Come posso stare a guardare una famiglia annientarsi, sotto il peso di alcune decisioni pesanti da prendere, sotto il peso di alcune situazioni che si decide di non affrontare per non creare dispiaceri, lasciandola agonizzare fino all'inevitabile fine, senza provare in tutti i modi a far comprendere che avanti così non si può andare?
Come posso stare a guardare amici che si buttano in avventure che sanno già come andranno a finire, che dovrebbero aver imparato a gestire proprio per le pedate già prese, senza nemmeno metterli in guardia di fronte all'imminente fregatura che stanno prendendo?

Sono situazioni precise quelle a che ho in mente. Non c'è alcuna generalizzazione, se non nelle parole.
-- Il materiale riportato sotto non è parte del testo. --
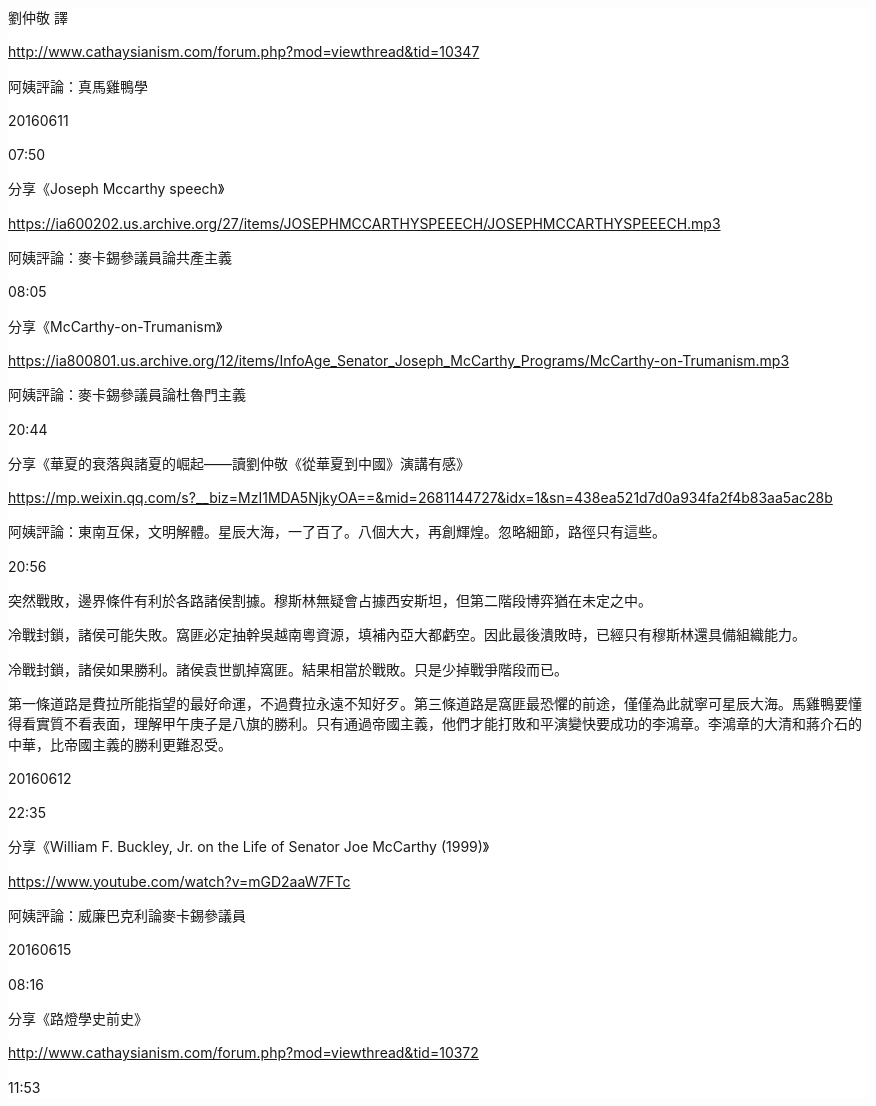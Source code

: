 劉仲敬 譯

http://www.cathaysianism.com/forum.php?mod=viewthread&tid=10347

阿姨評論：真馬雞鴨學

20160611

07:50

分享《Joseph Mccarthy speech》

https://ia600202.us.archive.org/27/items/JOSEPHMCCARTHYSPEEECH/JOSEPHMCCARTHYSPEEECH.mp3

阿姨評論：麥卡錫參議員論共產主義

08:05

分享《McCarthy-on-Trumanism》

https://ia800801.us.archive.org/12/items/InfoAge_Senator_Joseph_McCarthy_Programs/McCarthy-on-Trumanism.mp3

阿姨評論：麥卡錫參議員論杜魯門主義

20:44

分享《華夏的衰落與諸夏的崛起——讀劉仲敬《從華夏到中國》演講有感》

https://mp.weixin.qq.com/s?__biz=MzI1MDA5NjkyOA==&mid=2681144727&idx=1&sn=438ea521d7d0a934fa2f4b83aa5ac28b

阿姨評論：東南互保，文明解體。星辰大海，一了百了。八個大大，再創輝煌。忽略細節，路徑只有這些。

20:56

突然戰敗，邊界條件有利於各路諸侯割據。穆斯林無疑會占據西安斯坦，但第二階段博弈猶在未定之中。

冷戰封鎖，諸侯可能失敗。窩匪必定抽幹吳越南粵資源，填補內亞大都虧空。因此最後潰敗時，已經只有穆斯林還具備組織能力。

冷戰封鎖，諸侯如果勝利。諸侯袁世凱掉窩匪。結果相當於戰敗。只是少掉戰爭階段而已。

第一條道路是費拉所能指望的最好命運，不過費拉永遠不知好歹。第三條道路是窩匪最恐懼的前途，僅僅為此就寧可星辰大海。馬雞鴨要懂得看實質不看表面，理解甲午庚子是八旗的勝利。只有通過帝國主義，他們才能打敗和平演變快要成功的李鴻章。李鴻章的大清和蔣介石的中華，比帝國主義的勝利更難忍受。

20160612

22:35

分享《William F. Buckley, Jr. on the Life of Senator Joe McCarthy (1999)》

https://www.youtube.com/watch?v=mGD2aaW7FTc

阿姨評論：威廉巴克利論麥卡錫參議員

20160615

08:16

分享《路燈學史前史》

http://www.cathaysianism.com/forum.php?mod=viewthread&tid=10372

11:53
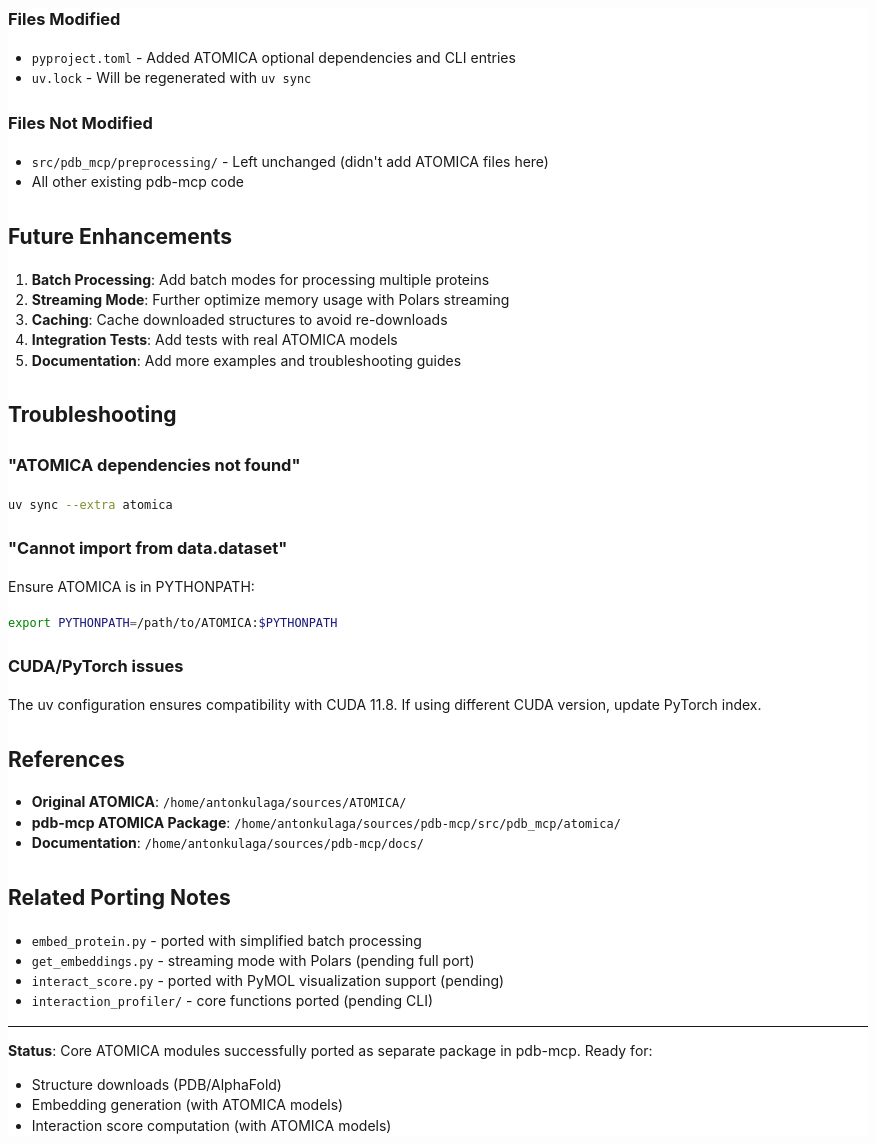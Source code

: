 ### Files Modified
- `pyproject.toml` - Added ATOMICA optional dependencies and CLI entries
- `uv.lock` - Will be regenerated with `uv sync`

### Files Not Modified
- `src/pdb_mcp/preprocessing/` - Left unchanged (didn't add ATOMICA files here)
- All other existing pdb-mcp code

## Future Enhancements

1. **Batch Processing**: Add batch modes for processing multiple proteins
2. **Streaming Mode**: Further optimize memory usage with Polars streaming
3. **Caching**: Cache downloaded structures to avoid re-downloads
4. **Integration Tests**: Add tests with real ATOMICA models
5. **Documentation**: Add more examples and troubleshooting guides

## Troubleshooting

### "ATOMICA dependencies not found"
```bash
uv sync --extra atomica
```

### "Cannot import from data.dataset"
Ensure ATOMICA is in PYTHONPATH:
```bash
export PYTHONPATH=/path/to/ATOMICA:$PYTHONPATH
```

### CUDA/PyTorch issues
The uv configuration ensures compatibility with CUDA 11.8. If using different CUDA version, update PyTorch index.

## References

- **Original ATOMICA**: `/home/antonkulaga/sources/ATOMICA/`
- **pdb-mcp ATOMICA Package**: `/home/antonkulaga/sources/pdb-mcp/src/pdb_mcp/atomica/`
- **Documentation**: `/home/antonkulaga/sources/pdb-mcp/docs/`

## Related Porting Notes

- `embed_protein.py` - ported with simplified batch processing
- `get_embeddings.py` - streaming mode with Polars (pending full port)
- `interact_score.py` - ported with PyMOL visualization support (pending)
- `interaction_profiler/` - core functions ported (pending CLI)

---

**Status**: Core ATOMICA modules successfully ported as separate package in pdb-mcp.
Ready for:
- Structure downloads (PDB/AlphaFold)
- Embedding generation (with ATOMICA models)
- Interaction score computation (with ATOMICA models)


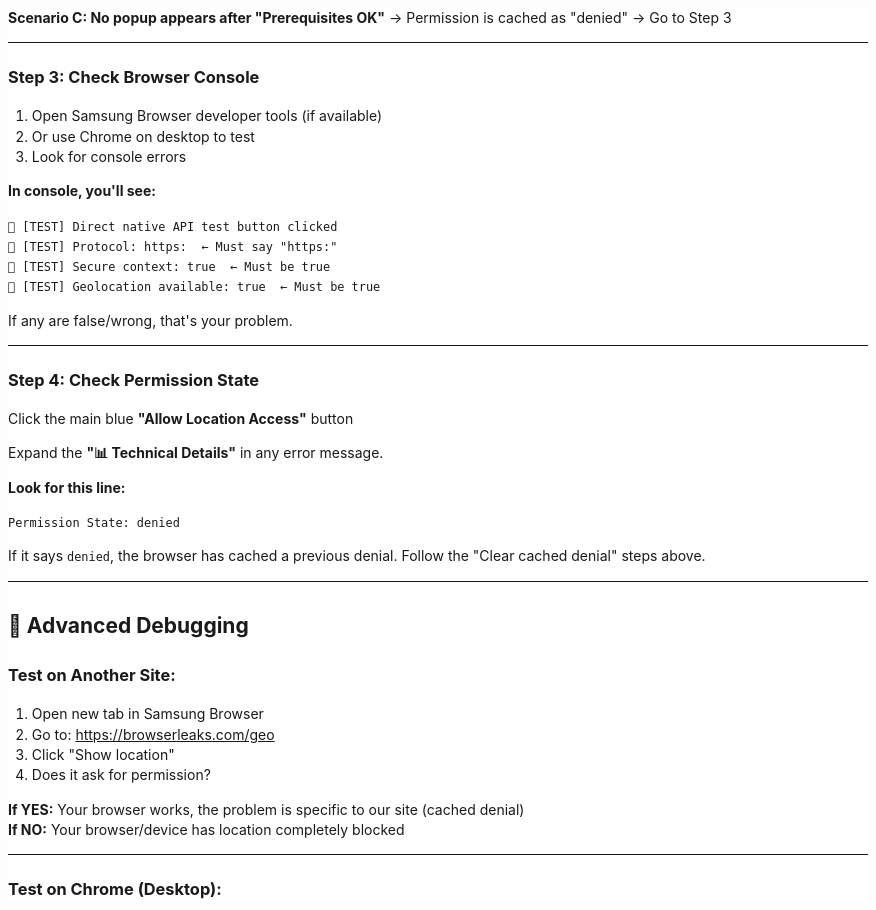 **Scenario C: No popup appears after "Prerequisites OK"**
→ Permission is cached as "denied"
→ Go to Step 3

---

### Step 3: Check Browser Console

1. Open Samsung Browser developer tools (if available)
2. Or use Chrome on desktop to test
3. Look for console errors

**In console, you'll see:**
```
🧪 [TEST] Direct native API test button clicked
🧪 [TEST] Protocol: https:  ← Must say "https:"
🧪 [TEST] Secure context: true  ← Must be true
🧪 [TEST] Geolocation available: true  ← Must be true
```

If any are false/wrong, that's your problem.

---

### Step 4: Check Permission State

Click the main blue **"Allow Location Access"** button

Expand the **"📊 Technical Details"** in any error message.

**Look for this line:**
```
Permission State: denied
```

If it says `denied`, the browser has cached a previous denial. Follow the "Clear cached denial" steps above.

---

## 🧪 Advanced Debugging

### Test on Another Site:

1. Open new tab in Samsung Browser
2. Go to: https://browserleaks.com/geo
3. Click "Show location"
4. Does it ask for permission?

**If YES:** Your browser works, the problem is specific to our site (cached denial)  
**If NO:** Your browser/device has location completely blocked

---

### Test on Chrome (Desktop):
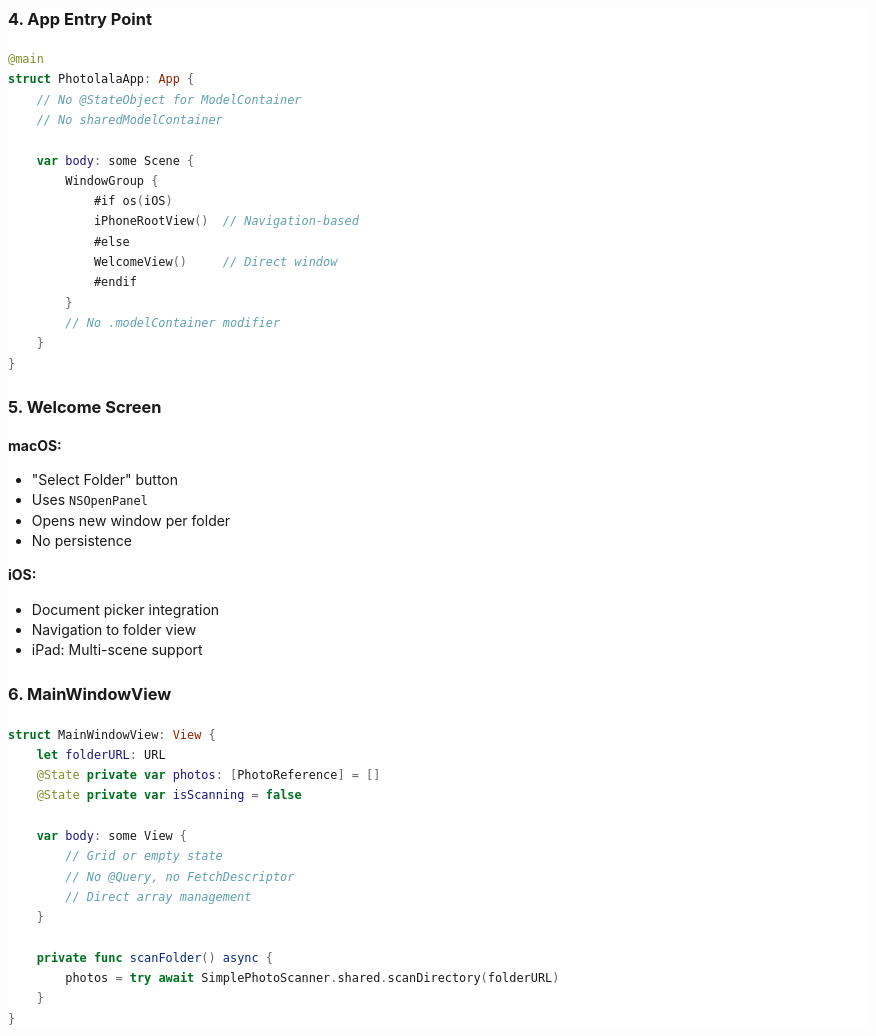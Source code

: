 ### 4. App Entry Point

```swift
@main
struct PhotolalaApp: App {
    // No @StateObject for ModelContainer
    // No sharedModelContainer
    
    var body: some Scene {
        WindowGroup {
            #if os(iOS)
            iPhoneRootView()  // Navigation-based
            #else
            WelcomeView()     // Direct window
            #endif
        }
        // No .modelContainer modifier
    }
}
```

### 5. Welcome Screen

**macOS:**
- "Select Folder" button
- Uses `NSOpenPanel`
- Opens new window per folder
- No persistence

**iOS:**
- Document picker integration
- Navigation to folder view
- iPad: Multi-scene support

### 6. MainWindowView

```swift
struct MainWindowView: View {
    let folderURL: URL
    @State private var photos: [PhotoReference] = []
    @State private var isScanning = false
    
    var body: some View {
        // Grid or empty state
        // No @Query, no FetchDescriptor
        // Direct array management
    }
    
    private func scanFolder() async {
        photos = try await SimplePhotoScanner.shared.scanDirectory(folderURL)
    }
}
```

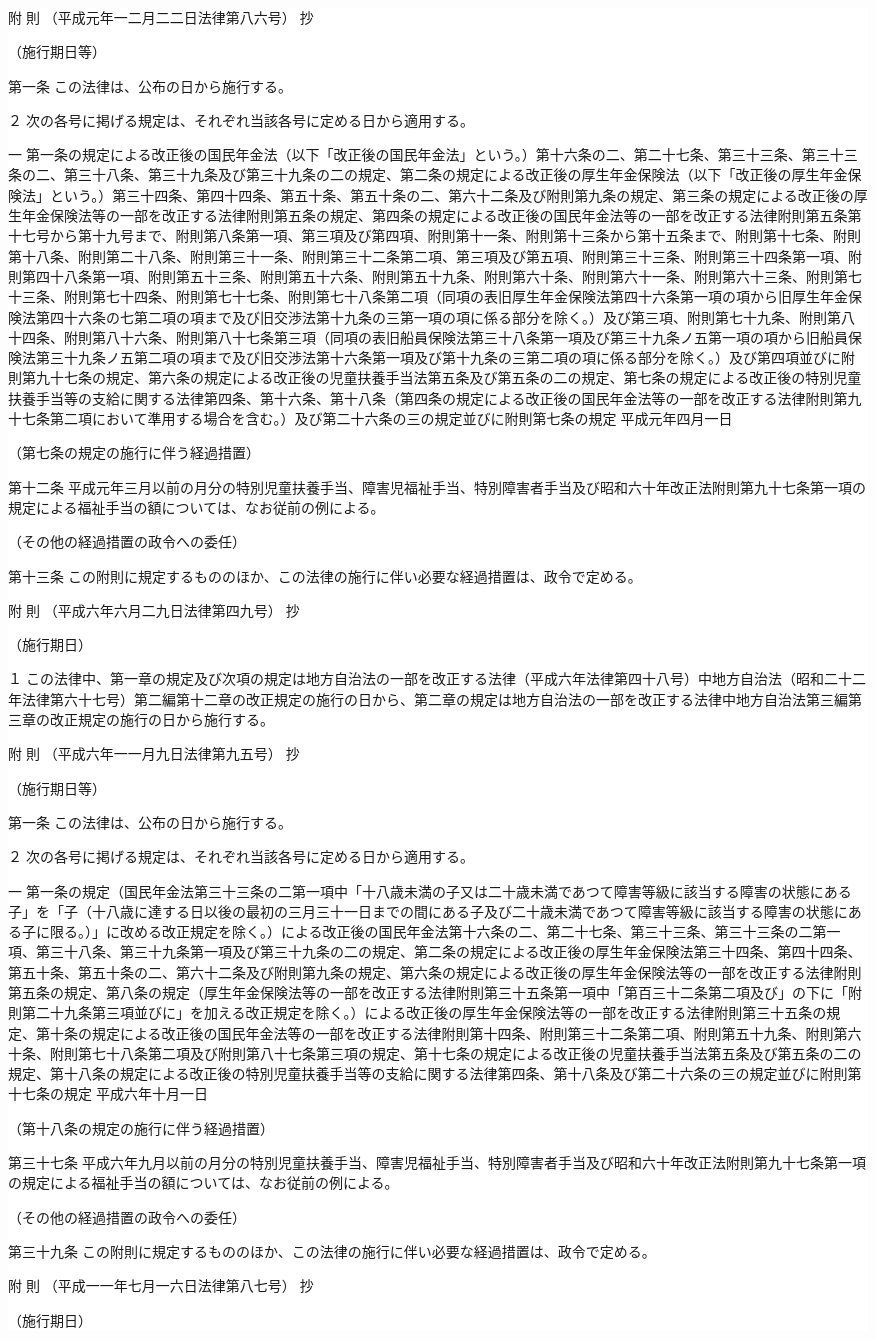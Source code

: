 附 則 （平成元年一二月二二日法律第八六号） 抄

（施行期日等）

第一条 この法律は、公布の日から施行する。

２ 次の各号に掲げる規定は、それぞれ当該各号に定める日から適用する。

一 第一条の規定による改正後の国民年金法（以下「改正後の国民年金法」という。）第十六条の二、第二十七条、第三十三条、第三十三条の二、第三十八条、第三十九条及び第三十九条の二の規定、第二条の規定による改正後の厚生年金保険法（以下「改正後の厚生年金保険法」という。）第三十四条、第四十四条、第五十条、第五十条の二、第六十二条及び附則第九条の規定、第三条の規定による改正後の厚生年金保険法等の一部を改正する法律附則第五条の規定、第四条の規定による改正後の国民年金法等の一部を改正する法律附則第五条第十七号から第十九号まで、附則第八条第一項、第三項及び第四項、附則第十一条、附則第十三条から第十五条まで、附則第十七条、附則第十八条、附則第二十八条、附則第三十一条、附則第三十二条第二項、第三項及び第五項、附則第三十三条、附則第三十四条第一項、附則第四十八条第一項、附則第五十三条、附則第五十六条、附則第五十九条、附則第六十条、附則第六十一条、附則第六十三条、附則第七十三条、附則第七十四条、附則第七十七条、附則第七十八条第二項（同項の表旧厚生年金保険法第四十六条第一項の項から旧厚生年金保険法第四十六条の七第二項の項まで及び旧交渉法第十九条の三第一項の項に係る部分を除く。）及び第三項、附則第七十九条、附則第八十四条、附則第八十六条、附則第八十七条第三項（同項の表旧船員保険法第三十八条第一項及び第三十九条ノ五第一項の項から旧船員保険法第三十九条ノ五第二項の項まで及び旧交渉法第十六条第一項及び第十九条の三第二項の項に係る部分を除く。）及び第四項並びに附則第九十七条の規定、第六条の規定による改正後の児童扶養手当法第五条及び第五条の二の規定、第七条の規定による改正後の特別児童扶養手当等の支給に関する法律第四条、第十六条、第十八条（第四条の規定による改正後の国民年金法等の一部を改正する法律附則第九十七条第二項において準用する場合を含む。）及び第二十六条の三の規定並びに附則第七条の規定 平成元年四月一日

（第七条の規定の施行に伴う経過措置）

第十二条 平成元年三月以前の月分の特別児童扶養手当、障害児福祉手当、特別障害者手当及び昭和六十年改正法附則第九十七条第一項の規定による福祉手当の額については、なお従前の例による。

（その他の経過措置の政令への委任）

第十三条 この附則に規定するもののほか、この法律の施行に伴い必要な経過措置は、政令で定める。

附 則 （平成六年六月二九日法律第四九号） 抄

（施行期日）

１ この法律中、第一章の規定及び次項の規定は地方自治法の一部を改正する法律（平成六年法律第四十八号）中地方自治法（昭和二十二年法律第六十七号）第二編第十二章の改正規定の施行の日から、第二章の規定は地方自治法の一部を改正する法律中地方自治法第三編第三章の改正規定の施行の日から施行する。

附 則 （平成六年一一月九日法律第九五号） 抄

（施行期日等）

第一条 この法律は、公布の日から施行する。

２ 次の各号に掲げる規定は、それぞれ当該各号に定める日から適用する。

一 第一条の規定（国民年金法第三十三条の二第一項中「十八歳未満の子又は二十歳未満であつて障害等級に該当する障害の状態にある子」を「子（十八歳に達する日以後の最初の三月三十一日までの間にある子及び二十歳未満であつて障害等級に該当する障害の状態にある子に限る。）」に改める改正規定を除く。）による改正後の国民年金法第十六条の二、第二十七条、第三十三条、第三十三条の二第一項、第三十八条、第三十九条第一項及び第三十九条の二の規定、第二条の規定による改正後の厚生年金保険法第三十四条、第四十四条、第五十条、第五十条の二、第六十二条及び附則第九条の規定、第六条の規定による改正後の厚生年金保険法等の一部を改正する法律附則第五条の規定、第八条の規定（厚生年金保険法等の一部を改正する法律附則第三十五条第一項中「第百三十二条第二項及び」の下に「附則第二十九条第三項並びに」を加える改正規定を除く。）による改正後の厚生年金保険法等の一部を改正する法律附則第三十五条の規定、第十条の規定による改正後の国民年金法等の一部を改正する法律附則第十四条、附則第三十二条第二項、附則第五十九条、附則第六十条、附則第七十八条第二項及び附則第八十七条第三項の規定、第十七条の規定による改正後の児童扶養手当法第五条及び第五条の二の規定、第十八条の規定による改正後の特別児童扶養手当等の支給に関する法律第四条、第十八条及び第二十六条の三の規定並びに附則第十七条の規定 平成六年十月一日

（第十八条の規定の施行に伴う経過措置）

第三十七条 平成六年九月以前の月分の特別児童扶養手当、障害児福祉手当、特別障害者手当及び昭和六十年改正法附則第九十七条第一項の規定による福祉手当の額については、なお従前の例による。

（その他の経過措置の政令への委任）

第三十九条 この附則に規定するもののほか、この法律の施行に伴い必要な経過措置は、政令で定める。

附 則 （平成一一年七月一六日法律第八七号） 抄

（施行期日）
Il fatto è che comincio ad essere stanco. Stanco di fare l'unica cosa che posso fare senza ledere la libertà altrui, cioè parlare.
Specie se non si è ascoltati, specie se vedo che si viene rapiti dal lato emotivo e quel "grano salis" proprio non lo si vuol usare.
E di fronte a tale situazione, e a tale esaurimento di risorse, le alternative si riducono a due. Agire di forza, o allontanarsi da quelle persone che si fanno male e mi fanno quindi star male, lasciandole a loro stesse.

Non è una scelta facile. Sarei propenso per la seconda, ma il legame con loro mi riporta alla prima.
Ad alcuni mollerò un sonoro ceffone, sperando in un brusco risveglio. Altri li saluterò definitivamente.